Problem to solve:
Output every record word for word.
Start of Exercise data
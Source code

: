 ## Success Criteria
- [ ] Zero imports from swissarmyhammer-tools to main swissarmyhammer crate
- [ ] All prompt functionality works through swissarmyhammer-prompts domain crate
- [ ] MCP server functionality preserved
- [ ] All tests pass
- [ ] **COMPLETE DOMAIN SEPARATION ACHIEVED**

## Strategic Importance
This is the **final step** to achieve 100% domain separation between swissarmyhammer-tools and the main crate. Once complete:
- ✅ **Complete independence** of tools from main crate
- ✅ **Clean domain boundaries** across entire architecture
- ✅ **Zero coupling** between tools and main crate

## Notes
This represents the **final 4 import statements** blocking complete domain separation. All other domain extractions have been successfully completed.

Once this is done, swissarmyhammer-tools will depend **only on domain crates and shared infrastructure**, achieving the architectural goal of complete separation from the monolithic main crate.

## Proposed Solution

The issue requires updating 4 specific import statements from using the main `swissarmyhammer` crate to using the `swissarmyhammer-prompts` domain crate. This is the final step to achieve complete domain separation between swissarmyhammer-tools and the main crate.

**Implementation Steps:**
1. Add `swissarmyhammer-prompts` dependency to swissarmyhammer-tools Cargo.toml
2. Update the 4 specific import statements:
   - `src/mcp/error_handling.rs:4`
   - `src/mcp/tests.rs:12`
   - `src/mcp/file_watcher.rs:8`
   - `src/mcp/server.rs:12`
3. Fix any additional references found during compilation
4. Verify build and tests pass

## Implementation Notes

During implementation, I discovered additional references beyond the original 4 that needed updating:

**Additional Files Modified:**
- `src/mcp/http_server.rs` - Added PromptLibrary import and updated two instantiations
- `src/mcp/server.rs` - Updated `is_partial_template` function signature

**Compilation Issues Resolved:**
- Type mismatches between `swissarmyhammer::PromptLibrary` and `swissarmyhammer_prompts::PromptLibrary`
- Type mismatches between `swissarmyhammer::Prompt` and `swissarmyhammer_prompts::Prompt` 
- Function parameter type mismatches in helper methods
End of Exercise data
Expected answer:
Source code

: ## Success Criteria
- [ ] Zero imports from swissarmyhammer-tools to main swissarmyhammer crate
- [ ] All prompt functionality works through swissarmyhammer-prompts domain crate
- [ ] MCP server functionality preserved
- [ ] All tests pass
- [ ] **COMPLETE DOMAIN SEPARATION ACHIEVED**

## Strategic Importance
This is the **final step** to achieve 100% domain separation between swissarmyhammer-tools and the main crate. Once complete:
- ✅ **Complete independence** of tools from main crate
- ✅ **Clean domain boundaries** across entire architecture
- ✅ **Zero coupling** between tools and main crate

## Notes
This represents the **final 4 import statements** blocking complete domain separation. All other domain extractions have been successfully completed.

Once this is done, swissarmyhammer-tools will depend **only on domain crates and shared infrastructure**, achieving the architectural goal of complete separation from the monolithic main crate.

## Proposed Solution

The issue requires updating 4 specific import statements from using the main `swissarmyhammer` crate to using the `swissarmyhammer-prompts` domain crate. This is the final step to achieve complete domain separation between swissarmyhammer-tools and the main crate.

**Implementation Steps:**
1. Add `swissarmyhammer-prompts` dependency to swissarmyhammer-tools Cargo.toml
2. Update the 4 specific import statements:
   - `src/mcp/error_handling.rs:4`
   - `src/mcp/tests.rs:12`
   - `src/mcp/file_watcher.rs:8`
   - `src/mcp/server.rs:12`
3. Fix any additional references found during compilation
4. Verify build and tests pass

## Implementation Notes

During implementation, I discovered additional references beyond the original 4 that needed updating:

**Additional Files Modified:**
- `src/mcp/http_server.rs` - Added PromptLibrary import and updated two instantiations
- `src/mcp/server.rs` - Updated `is_partial_template` function signature

**Compilation Issues Resolved:**
- Type mismatches between `swissarmyhammer::PromptLibrary` and `swissarmyhammer_prompts::PromptLibrary`
- Type mismatches between `swissarmyhammer::Prompt` and `swissarmyhammer_prompts::Prompt` 
- Function parameter type mismatches in helper methods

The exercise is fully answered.